Wikipedia page on Romanian ID cards for anyone interested: https://en.wikipedia.org/wiki/Romanian_identity_card
Romanian identity card - Wikipedia

@reiddragon citizen, or resident…
@BenAveling I think the laws vary slightly from country to country on residents
Everything seems to vary slightly from country to country.
And yes, as other people have noted, it's not necessarily free.
But yes, you do get one and you do use it from time to time.
Irony is, the card says: not to be used as ID, and then everyone including the government uses it as ID.
@reiddragon
@BenAveling > And yes, as other people have noted, it's not necessarily free.

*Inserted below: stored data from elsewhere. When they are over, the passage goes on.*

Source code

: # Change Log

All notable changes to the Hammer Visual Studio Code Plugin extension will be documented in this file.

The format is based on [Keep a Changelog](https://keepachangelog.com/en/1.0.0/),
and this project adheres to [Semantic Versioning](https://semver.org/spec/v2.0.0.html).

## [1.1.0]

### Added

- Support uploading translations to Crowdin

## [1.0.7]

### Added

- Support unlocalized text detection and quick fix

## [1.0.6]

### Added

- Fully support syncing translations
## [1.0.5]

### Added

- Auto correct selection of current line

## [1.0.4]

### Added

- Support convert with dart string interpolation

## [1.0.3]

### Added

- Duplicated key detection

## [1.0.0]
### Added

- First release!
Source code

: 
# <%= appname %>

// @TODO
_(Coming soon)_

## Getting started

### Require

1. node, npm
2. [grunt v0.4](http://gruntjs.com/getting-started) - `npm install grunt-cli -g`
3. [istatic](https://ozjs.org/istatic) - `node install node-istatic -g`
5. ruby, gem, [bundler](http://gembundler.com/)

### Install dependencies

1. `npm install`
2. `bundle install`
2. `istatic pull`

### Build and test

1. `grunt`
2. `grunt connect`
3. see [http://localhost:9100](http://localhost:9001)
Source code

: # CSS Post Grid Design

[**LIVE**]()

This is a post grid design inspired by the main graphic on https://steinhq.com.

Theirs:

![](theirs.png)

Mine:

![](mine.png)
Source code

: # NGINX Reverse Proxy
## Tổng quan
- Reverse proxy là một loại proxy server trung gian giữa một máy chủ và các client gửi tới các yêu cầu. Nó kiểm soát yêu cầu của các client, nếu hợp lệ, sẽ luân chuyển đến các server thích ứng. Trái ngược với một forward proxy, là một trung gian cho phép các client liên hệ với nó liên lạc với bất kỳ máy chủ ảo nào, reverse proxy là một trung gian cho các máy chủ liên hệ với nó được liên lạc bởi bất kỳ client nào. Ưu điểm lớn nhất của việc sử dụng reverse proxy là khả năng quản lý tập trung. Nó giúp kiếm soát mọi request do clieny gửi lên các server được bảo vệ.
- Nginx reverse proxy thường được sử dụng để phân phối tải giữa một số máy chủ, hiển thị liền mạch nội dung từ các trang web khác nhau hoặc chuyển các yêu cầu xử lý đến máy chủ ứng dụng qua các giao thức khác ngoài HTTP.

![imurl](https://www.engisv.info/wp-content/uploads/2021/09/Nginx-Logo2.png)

Well, my only experience is with Romanian ID cards and those are free if you renew them on schedule (you pay a small fee only if you have a new one issued before the old one expired because you lost it or it was destroyed or w/e)

> Irony is, the card says: not to be used as ID, and then everyone including the government uses it as ID.

Which cards are you talking about here? Resident cards?
Yup, resident card. Specifically, in my case, Irish.
It says on the front "This IRP is not an identity card". But it totally gets used as an identity card. And, I guess, technically, the card itself is free. But the residency itself is not free and needs to be renewed regularly.